Brought it from cocoblu came the very NXT day no damage in proper condition and it's authentic aswell, also a must read for everyone what an art.
A**N
A great book
‘Maus’ in a way reminded me of the Nadia Murad’s book “the Last Girl”.Both were survivor stories and both were war stories too. Both wars were based on Racism, isn’t most of them are based on that?I have been a big fan of comics while growing up (who isn’t?”) and I thought shifting to the non graphic medium was more mature.Well,I was wrong, obviously.The books of Alan Moore and Frank Miller have showed me that Comics were a spectacular medium when it wanted to be. The Japanese ‘Junji Ito’ was a revelation and now I am constantly digging Graphic novels.Maus is drawn in black and white and the tone fits the story so well. By making the protagonists and antagonists faceless (well, they have faces but he has ingenuously drawn Jews as mice and Germans as cat) he tells us that everything becomes non personal and generic during the time of war, especially the pain, but it is not so. Every guy is fighting his or her battle through the war and each guy’s suffering has its own shades of blue.Pain is looming as a pallid gloom all over them, omnipresent and stifling. It is like there is a thick towel draped over their faces. They have to breathe and see through it and the towel stinks after some time.Read Maus to understand how a war feels like,how hate feels like,how sectarianism feels like,how it feels like to fear for your life every second of the day.A great book in short.
G**G
Worth the read
Really greatly illustrated book
A**L
First Graphic Novel to ever win a Pulitzer Prize!!
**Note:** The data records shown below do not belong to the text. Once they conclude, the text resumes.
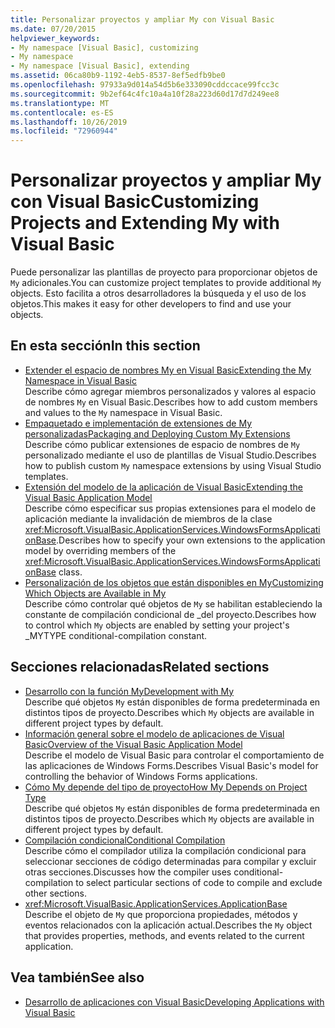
 ```yaml
---
title: Personalizar proyectos y ampliar My con Visual Basic
ms.date: 07/20/2015
helpviewer_keywords:
- My namespace [Visual Basic], customizing
- My namespace
- My namespace [Visual Basic], extending
ms.assetid: 06ca80b9-1192-4eb5-8537-8ef5edfb9be0
ms.openlocfilehash: 97933a9d014a54d5b6e333090cddccace99fcc3c
ms.sourcegitcommit: 9b2ef64c4fc10a4a10f28a223d60d17d7d249ee8
ms.translationtype: MT
ms.contentlocale: es-ES
ms.lasthandoff: 10/26/2019
ms.locfileid: "72960944"
---
```

# <a name="customizing-projects-and-extending-my-with-visual-basic"></a><span data-ttu-id="f7390-102">Personalizar proyectos y ampliar My con Visual Basic</span><span class="sxs-lookup"><span data-stu-id="f7390-102">Customizing Projects and Extending My with Visual Basic</span></span>

<span data-ttu-id="f7390-103">Puede personalizar las plantillas de proyecto para proporcionar objetos de `My` adicionales.</span><span class="sxs-lookup"><span data-stu-id="f7390-103">You can customize project templates to provide additional `My` objects.</span></span> <span data-ttu-id="f7390-104">Esto facilita a otros desarrolladores la búsqueda y el uso de los objetos.</span><span class="sxs-lookup"><span data-stu-id="f7390-104">This makes it easy for other developers to find and use your objects.</span></span>

## <a name="in-this-section"></a><span data-ttu-id="f7390-105">En esta sección</span><span class="sxs-lookup"><span data-stu-id="f7390-105">In this section</span></span>

- [<span data-ttu-id="f7390-106">Extender el espacio de nombres My en Visual Basic</span><span class="sxs-lookup"><span data-stu-id="f7390-106">Extending the My Namespace in Visual Basic</span></span>](extending-the-my-namespace.md)  
 <span data-ttu-id="f7390-107">Describe cómo agregar miembros personalizados y valores al espacio de nombres `My` en Visual Basic.</span><span class="sxs-lookup"><span data-stu-id="f7390-107">Describes how to add custom members and values to the `My` namespace in Visual Basic.</span></span>
- [<span data-ttu-id="f7390-108">Empaquetado e implementación de extensiones de My personalizadas</span><span class="sxs-lookup"><span data-stu-id="f7390-108">Packaging and Deploying Custom My Extensions</span></span>](packaging-and-deploying-custom-my-extensions.md)  
 <span data-ttu-id="f7390-109">Describe cómo publicar extensiones de espacio de nombres de `My` personalizado mediante el uso de plantillas de Visual Studio.</span><span class="sxs-lookup"><span data-stu-id="f7390-109">Describes how to publish custom `My` namespace extensions by using Visual Studio templates.</span></span>
- [<span data-ttu-id="f7390-110">Extensión del modelo de la aplicación de Visual Basic</span><span class="sxs-lookup"><span data-stu-id="f7390-110">Extending the Visual Basic Application Model</span></span>](extending-the-visual-basic-application-model.md)  
 <span data-ttu-id="f7390-111">Describe cómo especificar sus propias extensiones para el modelo de aplicación mediante la invalidación de miembros de la clase <xref:Microsoft.VisualBasic.ApplicationServices.WindowsFormsApplicationBase>.</span><span class="sxs-lookup"><span data-stu-id="f7390-111">Describes how to specify your own extensions to the application model by overriding members of the <xref:Microsoft.VisualBasic.ApplicationServices.WindowsFormsApplicationBase> class.</span></span>
- [<span data-ttu-id="f7390-112">Personalización de los objetos que están disponibles en My</span><span class="sxs-lookup"><span data-stu-id="f7390-112">Customizing Which Objects are Available in My</span></span>](customizing-which-objects-are-available-in-my.md)  
 <span data-ttu-id="f7390-113">Describe cómo controlar qué objetos de `My` se habilitan estableciendo la constante de compilación condicional de \_del proyecto.</span><span class="sxs-lookup"><span data-stu-id="f7390-113">Describes how to control which `My` objects are enabled by setting your project's \_MYTYPE conditional-compilation constant.</span></span>

## <a name="related-sections"></a><span data-ttu-id="f7390-114">Secciones relacionadas</span><span class="sxs-lookup"><span data-stu-id="f7390-114">Related sections</span></span>

- [<span data-ttu-id="f7390-115">Desarrollo con la función My</span><span class="sxs-lookup"><span data-stu-id="f7390-115">Development with My</span></span>](../development-with-my/index.md)  
 <span data-ttu-id="f7390-116">Describe qué objetos `My` están disponibles de forma predeterminada en distintos tipos de proyecto.</span><span class="sxs-lookup"><span data-stu-id="f7390-116">Describes which `My` objects are available in different project types by default.</span></span>
- [<span data-ttu-id="f7390-117">Información general sobre el modelo de aplicaciones de Visual Basic</span><span class="sxs-lookup"><span data-stu-id="f7390-117">Overview of the Visual Basic Application Model</span></span>](../development-with-my/overview-of-the-visual-basic-application-model.md)  
 <span data-ttu-id="f7390-118">Describe el modelo de Visual Basic para controlar el comportamiento de las aplicaciones de Windows Forms.</span><span class="sxs-lookup"><span data-stu-id="f7390-118">Describes Visual Basic's model for controlling the behavior of Windows Forms applications.</span></span>
- [<span data-ttu-id="f7390-119">Cómo My depende del tipo de proyecto</span><span class="sxs-lookup"><span data-stu-id="f7390-119">How My Depends on Project Type</span></span>](../development-with-my/how-my-depends-on-project-type.md)  
 <span data-ttu-id="f7390-120">Describe qué objetos `My` están disponibles de forma predeterminada en distintos tipos de proyecto.</span><span class="sxs-lookup"><span data-stu-id="f7390-120">Describes which `My` objects are available in different project types by default.</span></span>
- [<span data-ttu-id="f7390-121">Compilación condicional</span><span class="sxs-lookup"><span data-stu-id="f7390-121">Conditional Compilation</span></span>](../../programming-guide/program-structure/conditional-compilation.md)  
 <span data-ttu-id="f7390-122">Describe cómo el compilador utiliza la compilación condicional para seleccionar secciones de código determinadas para compilar y excluir otras secciones.</span><span class="sxs-lookup"><span data-stu-id="f7390-122">Discusses how the compiler uses conditional-compilation to select particular sections of code to compile and exclude other sections.</span></span>
- <xref:Microsoft.VisualBasic.ApplicationServices.ApplicationBase>  
 <span data-ttu-id="f7390-123">Describe el objeto de `My` que proporciona propiedades, métodos y eventos relacionados con la aplicación actual.</span><span class="sxs-lookup"><span data-stu-id="f7390-123">Describes the `My` object that provides properties, methods, and events related to the current application.</span></span>

## <a name="see-also"></a><span data-ttu-id="f7390-124">Vea también</span><span class="sxs-lookup"><span data-stu-id="f7390-124">See also</span></span>

- [<span data-ttu-id="f7390-125">Desarrollo de aplicaciones con Visual Basic</span><span class="sxs-lookup"><span data-stu-id="f7390-125">Developing Applications with Visual Basic</span></span>](../index.md)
I was like, let's see. And then I saw, I read, I imagined, I felt, and well, I could never have imagined to experience this lot about the holocaust through a comic art book. But, I did and here, it is- a well deserving Pulitzer Prize winner- it's a very interesting take to discover for the ones who haven't yet!!
A**E
Fabulantastic
Maus is a graphic novel by American cartoonist Art Spiegelman, serialized from 1980 to 1991. It depicts Spiegelman interviewing his father about his experiences as a Polish Jew and Holocaust survivor. The work employs postmodern techniques and represents Jews as mice and other Germans and Poles as cats and pigs. Critics have classified Maus as memoir, biography, history, fiction, autobiography, or a mix of genres. In 1992 it became the first graphic novel to win a Pulitzer Prize.In the frame-tale timeline in the narrative present that begins in 1978 in New York City, Spiegelman talks with his father Vladek about his Holocaust experiences, gathering material for the Maus project he is preparing. In the narrative past, Spiegelman depicts these experiences, from the years leading up to World War II to his parents' liberation from the Nazi concentration camps. Much of the story revolves around Spiegelman's troubled relationship with his father, and the absence of his mother who committed suicide when he was 20. Her grief-stricken husband destroyed her written accounts of Auschwitz. The book uses a minimalist drawing style and displays innovation in its pacing, and structure, and page layouts.A three-page strip also called "Maus" that he made in 1972 gave Spiegelman an opportunity to interview his father about his life during World War II. The recorded interviews became the basis for the graphic novel, which Spiegelman began in 1978. He serialized Maus from 1980 until 1991 as an insert in Raw, an avant-garde comics and graphics magazine published by Spiegelman and his wife, Françoise Mouly, who also appears in Maus. A collected volume of the first six chapters that appeared in 1986 brought the book mainstream attention; a second volume collected the remaining chapters in 1991. Maus was one of the first graphic novels to receive significant academic attention in the English-speaking world. Art Spiegelman bought a spectacular change in the way how people look at comics. Amazon , great job.
A**E
Corner of the book was damaged
Book is awesome, adding feedback for packaging which seems to insufficient as the book got damaged in transit.